Das Schlagwort vom deutschen Antiamerikanismus

Antiamerikanismus, verstanden als „fossile antiliberale Amerikanophobie“, wie sie zu Beginn des
letzten Jahrhunderts vor allem in Deutschland gepflegt wurde, ist in diesem Land so gut wie verschwunden,
und auch die Meinungsverschiedenheiten über den Irak-Krieg haben sie nicht wiederbelebt.
Das alte Gegensatzpaar „Kultur“ und „Zivilisation“ gibt es nicht mehr, so der politische
Analytiker Michael Mertes. Deshalb sollten Tagesphänome nicht mit den grundlegenden
Trends und Einstellungen verwechselt werden.

Franz Kafkas wunderbares Romanfragment „Amerika“ beginnt mit einer bizarren Fehlwahrnehmung.

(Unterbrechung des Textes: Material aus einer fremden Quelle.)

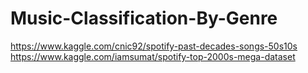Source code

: # Music-Classification-By-Genre
https://www.kaggle.com/cnic92/spotify-past-decades-songs-50s10s
https://www.kaggle.com/iamsumat/spotify-top-2000s-mega-dataset

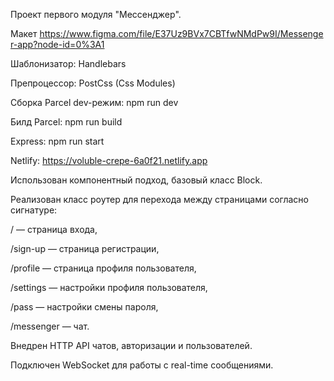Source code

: Проект первого модуля "Мессенджер".

Макет https://www.figma.com/file/E37Uz9BVx7CBTfwNMdPw9I/Messenger-app?node-id=0%3A1

Шаблонизатор: Handlebars

Препроцессор: PostCss (Css Modules)

Сборка Parcel dev-режим: npm run dev

Билд Parcel: npm run build

Express: npm run start

Netlify: https://voluble-crepe-6a0f21.netlify.app

Использован компонентный подход, базовый класс Block.

Реализован класс роутер для перехода между страницами согласно сигнатуре:

/ — страница входа,

/sign-up — страница регистрации,

/profile —  страница профиля пользователя,

/settings —  настройки профиля пользователя,

/pass —  настройки смены пароля,

/messenger — чат.

Внедрен HTTP API чатов, авторизации и пользователей.

Подключен WebSocket для работы с real-time сообщениями.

Als der sechzehnjährige Karl Roßmann langsam in den Hafen von New York einfährt, erblickt er die „Statue der Freiheitsgöttin“ und beobachtet, wie sie ihren „Arm mit dem Schwert“ in die Höhe reckt.

Dass jemand die Fackel der Hoffnung mit dem Schwert der Vergeltung verwechselt, mag heutigen Lesern wie unfreiwillige Ironie vorkommen. Doch aus dem Blickwinkel von Kafkas Zeitgenossen gibt es da eine zweite Unstimmigkeit: Diese Zeilen stammen aus einer Zeit zu Beginn des 20. Jahrhunderts, als bei den Europäern die Machtpolitik hoch im Kurs stand, während die Amerikaner zuvörderst auf die friedensstiftende Wirkung von Handelsbeziehungen setzten. Der damalig in Deutschland herrschende Antiamerikanismus war vor allem auf der rechten Seite des politischen Spektrums beheimatet – als Element der von Fritz Stern so genannten „Germanic ideology“.1 Anhänger dieser Weltanschauung glaubten an die Höherrangigkeit des Prinzips Kultur (historisch gewachsen, tief, homogen, idealistisch, männlich, heroisch) gegenüber dem Prinzip Zivilisation (rational geplant, flach, heterogen, materialistisch, verweiblicht, genussfreudig). Ein besonders aufschlussreiches Dokument des alten deutschen Antiamerikanismus ist Adolf Halfelds Bestseller „Amerika und der Amerikanismus“, der 1927 in erster Auflage erschien.2

In dieser Ideologie verkörperten die Vereinigten Staaten das Prinzip Zivilisation – oder, noch allgemeiner formuliert, die Moderne schlechthin. Die Kritik richtete sich vor allem gegen die liberalen Werte, nicht unbedingt gegen den technischen Fortschritt. Erst kürzlich hat Detlev Junker an die „tiefe Ambivalenz“ Adolf Hitlers im Blick auf die Vereinigten Staaten erinnert. Dessen Äußerungen zu den USA hätten einen „durchaus bewundernden Unterton“ gehabt.3 Ihm imponierten unter anderem der hohe Lebensstandard, die außerordentliche Produktivität und die technische Innovationsfähigkeit der Amerikaner.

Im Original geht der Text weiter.